The huge blaze—already one of the top 20 in California history—has claimed at least five lives: Redding fire inspector Jeremy Stoke; 81-year-old Don Ray Smith, a civilian bulldozer operator; and 70-year-old Melody Bledsoe and her two great-grandchildren, James Roberts, 5, and Emily Roberts, 4. The family's bodies were discovered in their home in Redding that was overcome by fire last Thursday night, when the two men also died.
Ms. Bledsoe's husband, Ed Bledsoe, said his wife called him in a panic Thursday when he was out. "She said you need to come home right now, fire is right next to the house," Mr. Bledsoe said in an interview with Capital Public Radio. Mr. Bledsoe said he arrived too late. The three were reported missing until their bodies were found Saturday.

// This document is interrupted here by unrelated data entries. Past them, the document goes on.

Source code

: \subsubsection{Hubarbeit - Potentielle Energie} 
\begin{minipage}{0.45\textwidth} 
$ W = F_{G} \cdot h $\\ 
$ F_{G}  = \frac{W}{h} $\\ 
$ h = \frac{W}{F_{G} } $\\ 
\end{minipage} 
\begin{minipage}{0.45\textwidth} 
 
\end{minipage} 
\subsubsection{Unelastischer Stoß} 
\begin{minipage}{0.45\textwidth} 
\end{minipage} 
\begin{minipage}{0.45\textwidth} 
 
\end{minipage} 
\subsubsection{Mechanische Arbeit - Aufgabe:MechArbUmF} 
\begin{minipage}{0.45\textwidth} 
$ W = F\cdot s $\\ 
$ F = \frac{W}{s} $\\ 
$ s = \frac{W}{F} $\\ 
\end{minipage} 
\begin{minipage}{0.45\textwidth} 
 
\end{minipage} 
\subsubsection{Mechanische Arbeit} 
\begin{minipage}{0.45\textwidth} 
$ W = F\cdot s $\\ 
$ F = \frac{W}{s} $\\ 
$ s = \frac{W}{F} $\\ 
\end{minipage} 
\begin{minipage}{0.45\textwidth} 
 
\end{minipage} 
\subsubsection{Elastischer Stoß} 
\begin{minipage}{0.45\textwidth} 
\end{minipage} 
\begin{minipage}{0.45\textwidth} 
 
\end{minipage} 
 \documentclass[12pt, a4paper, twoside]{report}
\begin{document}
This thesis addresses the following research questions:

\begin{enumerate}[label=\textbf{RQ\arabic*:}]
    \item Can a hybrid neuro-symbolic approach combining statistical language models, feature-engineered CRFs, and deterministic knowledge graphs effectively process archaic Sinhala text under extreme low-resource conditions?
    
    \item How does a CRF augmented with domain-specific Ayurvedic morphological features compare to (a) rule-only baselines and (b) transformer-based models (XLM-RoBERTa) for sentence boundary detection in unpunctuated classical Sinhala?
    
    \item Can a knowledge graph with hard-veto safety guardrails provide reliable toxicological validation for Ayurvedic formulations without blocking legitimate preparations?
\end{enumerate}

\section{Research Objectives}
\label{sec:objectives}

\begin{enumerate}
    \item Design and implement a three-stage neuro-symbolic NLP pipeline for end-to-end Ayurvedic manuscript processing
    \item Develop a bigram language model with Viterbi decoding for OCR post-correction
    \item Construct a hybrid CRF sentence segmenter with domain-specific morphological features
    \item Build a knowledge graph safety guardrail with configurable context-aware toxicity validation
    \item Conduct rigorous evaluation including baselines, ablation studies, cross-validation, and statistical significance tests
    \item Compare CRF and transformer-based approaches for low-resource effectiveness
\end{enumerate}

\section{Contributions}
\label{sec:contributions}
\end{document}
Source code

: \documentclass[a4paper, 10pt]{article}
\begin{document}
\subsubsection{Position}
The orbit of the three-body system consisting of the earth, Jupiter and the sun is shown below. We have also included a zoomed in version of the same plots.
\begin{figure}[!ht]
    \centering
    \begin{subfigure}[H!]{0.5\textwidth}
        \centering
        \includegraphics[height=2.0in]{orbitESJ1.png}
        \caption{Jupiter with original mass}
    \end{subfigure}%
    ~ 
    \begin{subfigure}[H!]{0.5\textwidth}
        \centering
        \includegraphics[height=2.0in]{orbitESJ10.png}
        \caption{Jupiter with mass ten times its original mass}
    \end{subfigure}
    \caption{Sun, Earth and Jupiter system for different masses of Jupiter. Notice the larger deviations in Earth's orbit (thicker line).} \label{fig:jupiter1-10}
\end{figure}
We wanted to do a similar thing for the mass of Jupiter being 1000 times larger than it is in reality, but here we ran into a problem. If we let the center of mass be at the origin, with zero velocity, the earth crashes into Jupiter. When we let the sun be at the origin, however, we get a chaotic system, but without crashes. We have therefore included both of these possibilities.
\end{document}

Over the weekend, the Carr Fire remained active but pushed mostly into rural areas south and north of Redding, a city 200 miles north of San Francisco. But much of Redding, with its 92,000 residents, remained on evacuation notice as fire officials warned that the flames—fueled by gusty, evening winds and relentless triple-digit heat—could shift back at any time.
"For Redding right now, it's a pretty hopeless feeling," said Easton Waterman, a 19-year-old college student who helped his family pack photographs and other precious possessions into a vehicle in case they have to leave. "No one knows what the fire is going to do, because it's big and unpredictable."
Firefighters in Redding, Calif., on Saturday. Over the weekend, the Carr Fire remained active but pushed mostly into rural areas
south and north of the city. PHOTO: ASSOCIATED PRESS
On Saturday, President Donald Trump signed an emergency declaration request by Gov. Jerry Brown for federal assistance in the Redding-area firefighting efforts.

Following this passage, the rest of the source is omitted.